Democrats are running on overdrive in an attempt to derail Israeli Prime Minister Benjamin Netanyahu’s upcoming address to Congress. What started as an attempted Democrat caucus boycott has morphed into a halfhearted-if-vocal D minority boycott bolstered by efforts from the White House to temper enthusiasm for what is sure to be an indictment of the Administration’s current policy toward Iran.
Now, Secretary of State John Kerry has lashed out against Netanyahu’s opposition to a proposed deal between the U.S. and Iran about Iran’s budding and controversial nuclear program.
Via Talking Points Memo:
“Israel is safer today with the added time we have given and the stoppage of the advances in the nuclear program than they were before we got that agreement, which by the way the prime minister opposed,” Kerry said during a House Foreign Affairs Committee hearing. “He was wrong.”
Kerry was later asked to address Netanyahu’s criticism of a hypothetical deal with Iran as a threat to Israel.
“The prime minister was profoundly forward-leaning and outspoken about the importance of invading Iraq under George W. Bush,” Kerry replied. “We all know what happened with that decision.”
The secretary of state again pointed out that while Netanyahu opposed the interim deal reached with Iran in 2013, that accord froze the country’s nuclear program.
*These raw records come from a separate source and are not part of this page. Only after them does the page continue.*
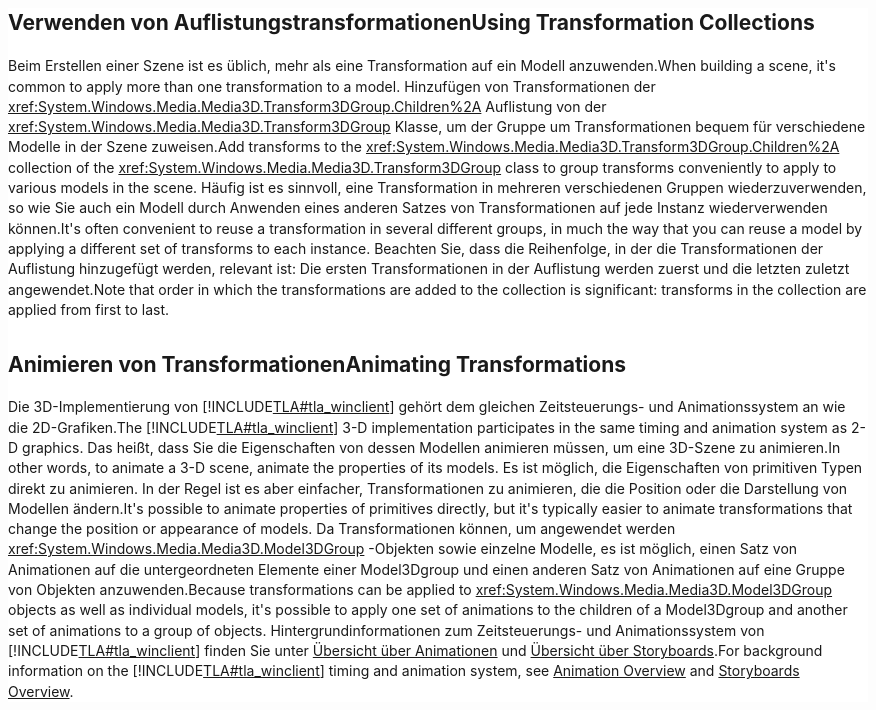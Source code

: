 ## <a name="using-transformation-collections"></a><span data-ttu-id="691ef-181">Verwenden von Auflistungstransformationen</span><span class="sxs-lookup"><span data-stu-id="691ef-181">Using Transformation Collections</span></span>  
 <span data-ttu-id="691ef-182">Beim Erstellen einer Szene ist es üblich, mehr als eine Transformation auf ein Modell anzuwenden.</span><span class="sxs-lookup"><span data-stu-id="691ef-182">When building a scene, it's common to apply more than one transformation to a model.</span></span> <span data-ttu-id="691ef-183">Hinzufügen von Transformationen der <xref:System.Windows.Media.Media3D.Transform3DGroup.Children%2A> Auflistung von der <xref:System.Windows.Media.Media3D.Transform3DGroup> Klasse, um der Gruppe um Transformationen bequem für verschiedene Modelle in der Szene zuweisen.</span><span class="sxs-lookup"><span data-stu-id="691ef-183">Add transforms to the <xref:System.Windows.Media.Media3D.Transform3DGroup.Children%2A> collection of the <xref:System.Windows.Media.Media3D.Transform3DGroup> class to group transforms conveniently to apply to various models in the scene.</span></span> <span data-ttu-id="691ef-184">Häufig ist es sinnvoll, eine Transformation in mehreren verschiedenen Gruppen wiederzuverwenden, so wie Sie auch ein Modell durch Anwenden eines anderen Satzes von Transformationen auf jede Instanz wiederverwenden können.</span><span class="sxs-lookup"><span data-stu-id="691ef-184">It's often convenient to reuse a transformation in several different groups, in much the way that you can reuse a model by applying a different set of transforms to each instance.</span></span> <span data-ttu-id="691ef-185">Beachten Sie, dass die Reihenfolge, in der die Transformationen der Auflistung hinzugefügt werden, relevant ist: Die ersten Transformationen in der Auflistung werden zuerst und die letzten zuletzt angewendet.</span><span class="sxs-lookup"><span data-stu-id="691ef-185">Note that order in which the transformations are added to the collection is significant: transforms in the collection are applied from first to last.</span></span>  
  
## <a name="animating-transformations"></a><span data-ttu-id="691ef-186">Animieren von Transformationen</span><span class="sxs-lookup"><span data-stu-id="691ef-186">Animating Transformations</span></span>  
 <span data-ttu-id="691ef-187">Die 3D-Implementierung von [!INCLUDE[TLA#tla_winclient](../../../../includes/tlasharptla-winclient-md.md)] gehört dem gleichen Zeitsteuerungs- und Animationssystem an wie die 2D-Grafiken.</span><span class="sxs-lookup"><span data-stu-id="691ef-187">The [!INCLUDE[TLA#tla_winclient](../../../../includes/tlasharptla-winclient-md.md)] 3-D implementation participates in the same timing and animation system as 2-D graphics.</span></span> <span data-ttu-id="691ef-188">Das heißt, dass Sie die Eigenschaften von dessen Modellen animieren müssen, um eine 3D-Szene zu animieren.</span><span class="sxs-lookup"><span data-stu-id="691ef-188">In other words, to animate a 3-D scene, animate the properties of its models.</span></span> <span data-ttu-id="691ef-189">Es ist möglich, die Eigenschaften von primitiven Typen direkt zu animieren. In der Regel ist es aber einfacher, Transformationen zu animieren, die die Position oder die Darstellung von Modellen ändern.</span><span class="sxs-lookup"><span data-stu-id="691ef-189">It's possible to animate properties of primitives directly, but it's typically easier to animate transformations that change the position or appearance of models.</span></span> <span data-ttu-id="691ef-190">Da Transformationen können, um angewendet werden <xref:System.Windows.Media.Media3D.Model3DGroup> -Objekten sowie einzelne Modelle, es ist möglich, einen Satz von Animationen auf die untergeordneten Elemente einer Model3Dgroup und einen anderen Satz von Animationen auf eine Gruppe von Objekten anzuwenden.</span><span class="sxs-lookup"><span data-stu-id="691ef-190">Because transformations can be applied to <xref:System.Windows.Media.Media3D.Model3DGroup> objects as well as individual models, it's possible to apply one set of animations to the children of a Model3Dgroup and another set of animations to a group of objects.</span></span>  <span data-ttu-id="691ef-191">Hintergrundinformationen zum Zeitsteuerungs- und Animationssystem von [!INCLUDE[TLA#tla_winclient](../../../../includes/tlasharptla-winclient-md.md)] finden Sie unter [Übersicht über Animationen](animation-overview.md) und [Übersicht über Storyboards](storyboards-overview.md).</span><span class="sxs-lookup"><span data-stu-id="691ef-191">For background information on the [!INCLUDE[TLA#tla_winclient](../../../../includes/tlasharptla-winclient-md.md)] timing and animation system, see [Animation Overview](animation-overview.md) and [Storyboards Overview](storyboards-overview.md).</span></span>  
  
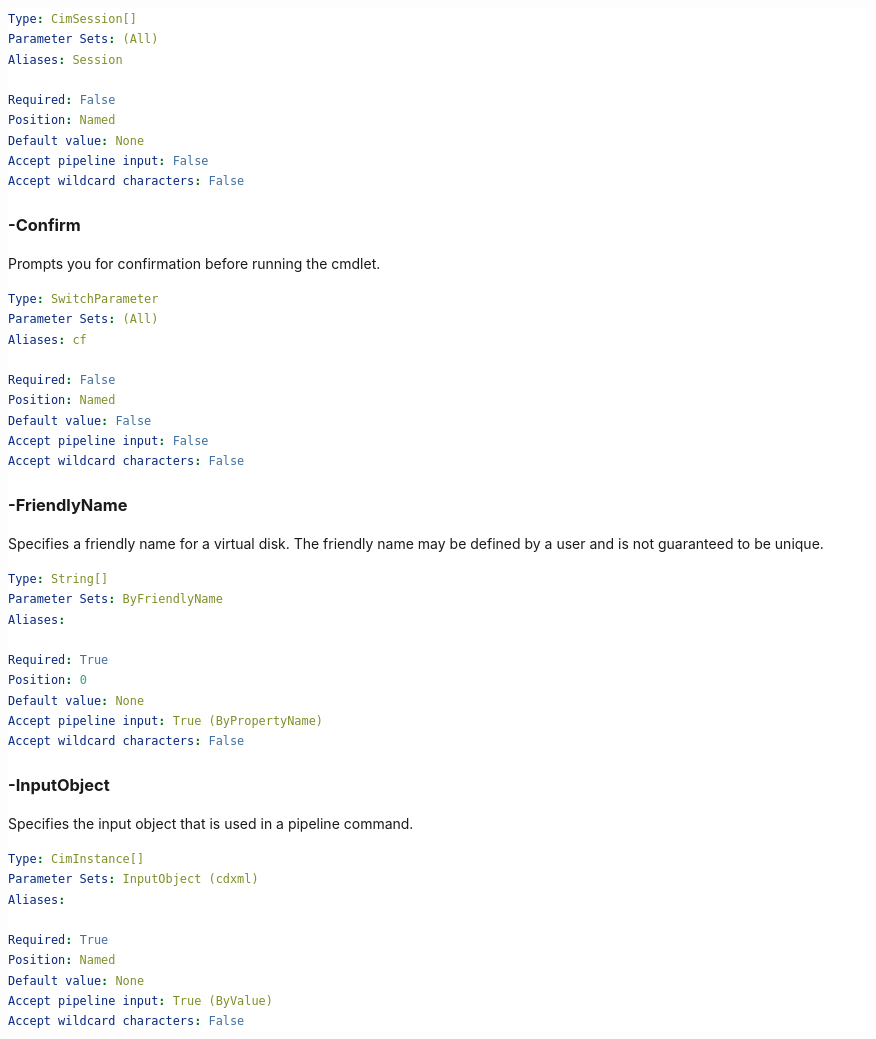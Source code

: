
 ```yaml
Type: CimSession[]
Parameter Sets: (All)
Aliases: Session

Required: False
Position: Named
Default value: None
Accept pipeline input: False
Accept wildcard characters: False
```

### -Confirm
Prompts you for confirmation before running the cmdlet.

```yaml
Type: SwitchParameter
Parameter Sets: (All)
Aliases: cf

Required: False
Position: Named
Default value: False
Accept pipeline input: False
Accept wildcard characters: False
```

### -FriendlyName
Specifies a friendly name for a virtual disk.
The friendly name may be defined by a user and is not guaranteed to be unique.

```yaml
Type: String[]
Parameter Sets: ByFriendlyName
Aliases: 

Required: True
Position: 0
Default value: None
Accept pipeline input: True (ByPropertyName)
Accept wildcard characters: False
```

### -InputObject
Specifies the input object that is used in a pipeline command.

```yaml
Type: CimInstance[]
Parameter Sets: InputObject (cdxml)
Aliases: 

Required: True
Position: Named
Default value: None
Accept pipeline input: True (ByValue)
Accept wildcard characters: False
```
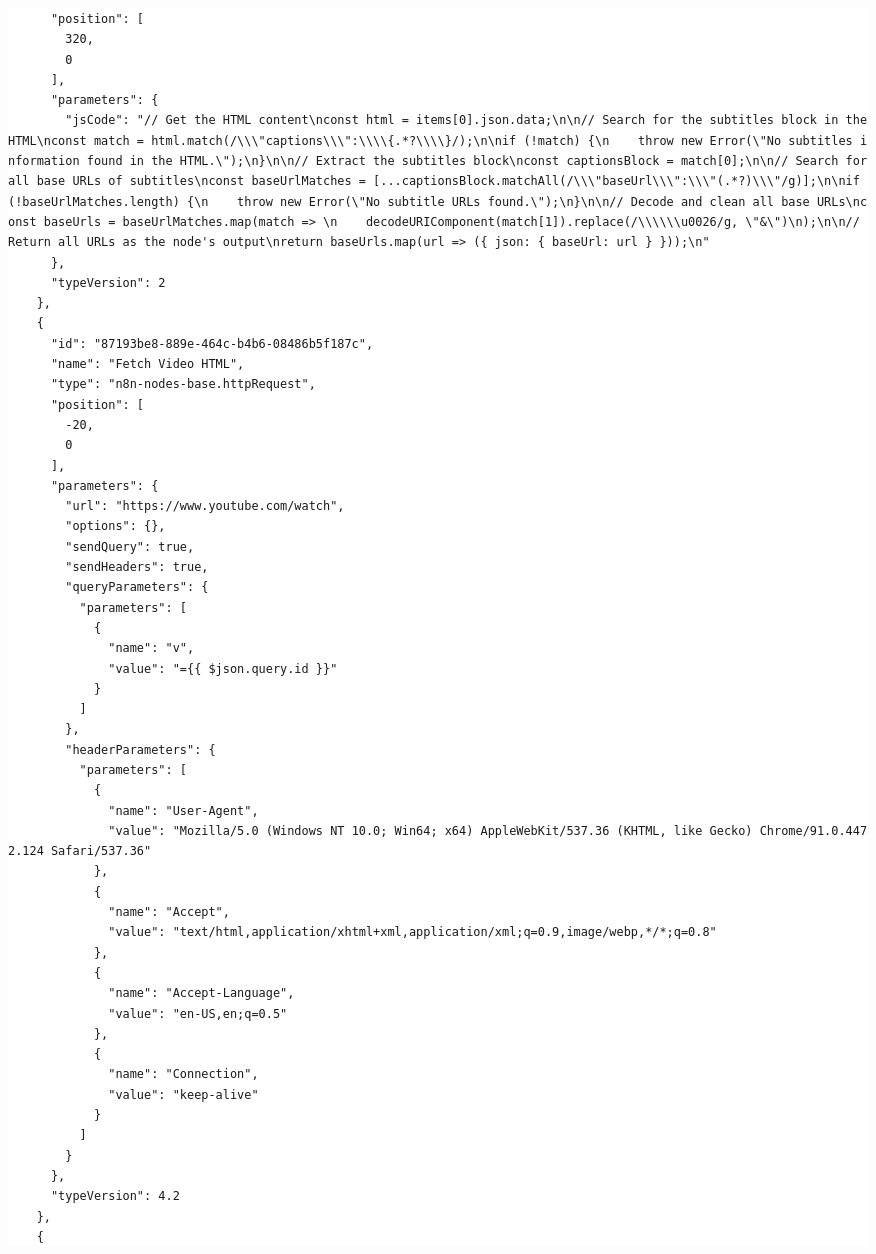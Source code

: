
 ```
      "position": [
        320,
        0
      ],
      "parameters": {
        "jsCode": "// Get the HTML content\nconst html = items[0].json.data;\n\n// Search for the subtitles block in the HTML\nconst match = html.match(/\\\"captions\\\":\\\\{.*?\\\\}/);\n\nif (!match) {\n    throw new Error(\"No subtitles information found in the HTML.\");\n}\n\n// Extract the subtitles block\nconst captionsBlock = match[0];\n\n// Search for all base URLs of subtitles\nconst baseUrlMatches = [...captionsBlock.matchAll(/\\\"baseUrl\\\":\\\"(.*?)\\\"/g)];\n\nif (!baseUrlMatches.length) {\n    throw new Error(\"No subtitle URLs found.\");\n}\n\n// Decode and clean all base URLs\nconst baseUrls = baseUrlMatches.map(match => \n    decodeURIComponent(match[1]).replace(/\\\\\\u0026/g, \"&\")\n);\n\n// Return all URLs as the node's output\nreturn baseUrls.map(url => ({ json: { baseUrl: url } }));\n"
      },
      "typeVersion": 2
    },
    {
      "id": "87193be8-889e-464c-b4b6-08486b5f187c",
      "name": "Fetch Video HTML",
      "type": "n8n-nodes-base.httpRequest",
      "position": [
        -20,
        0
      ],
      "parameters": {
        "url": "https://www.youtube.com/watch",
        "options": {},
        "sendQuery": true,
        "sendHeaders": true,
        "queryParameters": {
          "parameters": [
            {
              "name": "v",
              "value": "={{ $json.query.id }}"
            }
          ]
        },
        "headerParameters": {
          "parameters": [
            {
              "name": "User-Agent",
              "value": "Mozilla/5.0 (Windows NT 10.0; Win64; x64) AppleWebKit/537.36 (KHTML, like Gecko) Chrome/91.0.4472.124 Safari/537.36"
            },
            {
              "name": "Accept",
              "value": "text/html,application/xhtml+xml,application/xml;q=0.9,image/webp,*/*;q=0.8"
            },
            {
              "name": "Accept-Language",
              "value": "en-US,en;q=0.5"
            },
            {
              "name": "Connection",
              "value": "keep-alive"
            }
          ]
        }
      },
      "typeVersion": 4.2
    },
    {
```
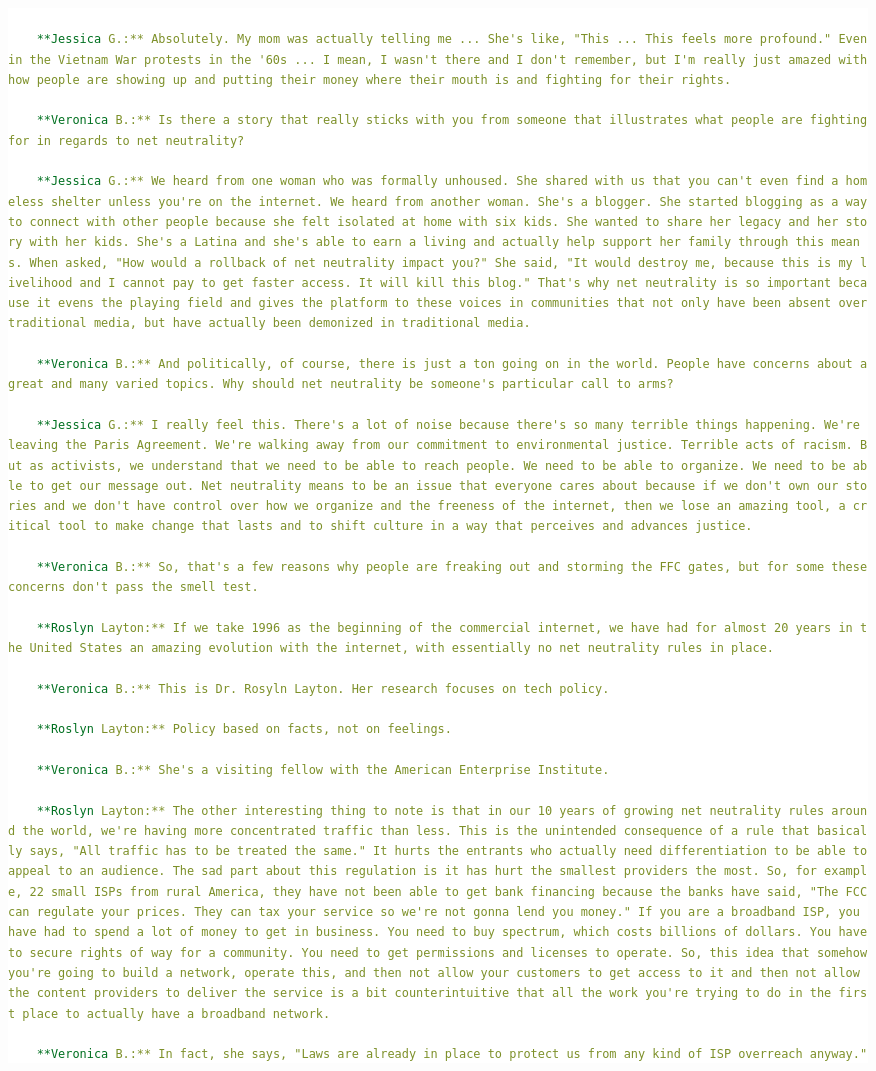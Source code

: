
 ```yaml

    **Jessica G.:** Absolutely. My mom was actually telling me ... She's like, "This ... This feels more profound." Even in the Vietnam War protests in the '60s ... I mean, I wasn't there and I don't remember, but I'm really just amazed with how people are showing up and putting their money where their mouth is and fighting for their rights.

    **Veronica B.:** Is there a story that really sticks with you from someone that illustrates what people are fighting for in regards to net neutrality?

    **Jessica G.:** We heard from one woman who was formally unhoused. She shared with us that you can't even find a homeless shelter unless you're on the internet. We heard from another woman. She's a blogger. She started blogging as a way to connect with other people because she felt isolated at home with six kids. She wanted to share her legacy and her story with her kids. She's a Latina and she's able to earn a living and actually help support her family through this means. When asked, "How would a rollback of net neutrality impact you?" She said, "It would destroy me, because this is my livelihood and I cannot pay to get faster access. It will kill this blog." That's why net neutrality is so important because it evens the playing field and gives the platform to these voices in communities that not only have been absent over traditional media, but have actually been demonized in traditional media.

    **Veronica B.:** And politically, of course, there is just a ton going on in the world. People have concerns about a great and many varied topics. Why should net neutrality be someone's particular call to arms?

    **Jessica G.:** I really feel this. There's a lot of noise because there's so many terrible things happening. We're leaving the Paris Agreement. We're walking away from our commitment to environmental justice. Terrible acts of racism. But as activists, we understand that we need to be able to reach people. We need to be able to organize. We need to be able to get our message out. Net neutrality means to be an issue that everyone cares about because if we don't own our stories and we don't have control over how we organize and the freeness of the internet, then we lose an amazing tool, a critical tool to make change that lasts and to shift culture in a way that perceives and advances justice.

    **Veronica B.:** So, that's a few reasons why people are freaking out and storming the FFC gates, but for some these concerns don't pass the smell test.

    **Roslyn Layton:** If we take 1996 as the beginning of the commercial internet, we have had for almost 20 years in the United States an amazing evolution with the internet, with essentially no net neutrality rules in place.

    **Veronica B.:** This is Dr. Rosyln Layton. Her research focuses on tech policy.

    **Roslyn Layton:** Policy based on facts, not on feelings.

    **Veronica B.:** She's a visiting fellow with the American Enterprise Institute.

    **Roslyn Layton:** The other interesting thing to note is that in our 10 years of growing net neutrality rules around the world, we're having more concentrated traffic than less. This is the unintended consequence of a rule that basically says, "All traffic has to be treated the same." It hurts the entrants who actually need differentiation to be able to appeal to an audience. The sad part about this regulation is it has hurt the smallest providers the most. So, for example, 22 small ISPs from rural America, they have not been able to get bank financing because the banks have said, "The FCC can regulate your prices. They can tax your service so we're not gonna lend you money." If you are a broadband ISP, you have had to spend a lot of money to get in business. You need to buy spectrum, which costs billions of dollars. You have to secure rights of way for a community. You need to get permissions and licenses to operate. So, this idea that somehow you're going to build a network, operate this, and then not allow your customers to get access to it and then not allow the content providers to deliver the service is a bit counterintuitive that all the work you're trying to do in the first place to actually have a broadband network.

    **Veronica B.:** In fact, she says, "Laws are already in place to protect us from any kind of ISP overreach anyway."

```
He warned that the prime minister shouldn’t make another premature judgment about the nuclear talks going forward.
“We won’t take a backseat to anybody in our commitment to the state of Israel, but [Netanyahu] may have a judgment that just may not be correct here,” Kerry said.
Expected diplomatic bluster from a man who is nothing if not consistent in his willingness to downplay the dangers of a fully nuclear Iran.
The only problem? Kerry also supported the invasion of Iraq even as he criticized Bush’s handling of the occupation:
As a Democratic presidential primary unfolded in which the war was unpopular, Kerry kept up his criticism of Bush’s handling of the war. But he still said at a 2003 debate that he thought it was “the right decision” to disarm Hussein and that “when the president made that decision, I supported him.” In 2004, he said he would vote to authorize force all over again.
It’s clear Kerry opposed the president’s handling of the war, and perhaps the president’s decision to “go into Iraq” militarily at the time he did. He suggested diplomatic opportunities were squandered. But he did vote to authorize force, and he said later he supported the president’s decision to disarm Hussein. It was a nuanced position — one too nuanced to be summarized accurately by a claim as blunt as having “opposed the president’s decision to go into Iraq.”
Hindsight is 20/20, and this type of gaffe is too expected to come as a shock; but coming from Kerry, especially given his history of support for action he now claims to have opposed, this is doubly myopic. Trying to prevent the kind of cluster that Kerry believes ensued during the occupation of Iraq is exactly what Netanyahu is trying to prevent. It’s why he opposed previous deals, and will continue to oppose this one:
Earlier this week, Netanyahu said, “This agreement, if indeed it is signed, will allow Iran to become a nuclear threshold state. That is, with the consent of the major powers, Iran –- which openly declares its intention to destroy the state of Israel –- will receive a license to develop the production of bombs.”
He added, “It is my obligation as Prime Minister to do everything that I can to prevent this agreement; therefore, I will go to Washington to address the American Congress because the American Congress is likely to be the final brake before the agreement between the major powers and Iran.”
Perhaps Kerry should pay a little more attention to the facts on the ground, as opposed to the narrative his own party has so carefully crafted for him to trip over.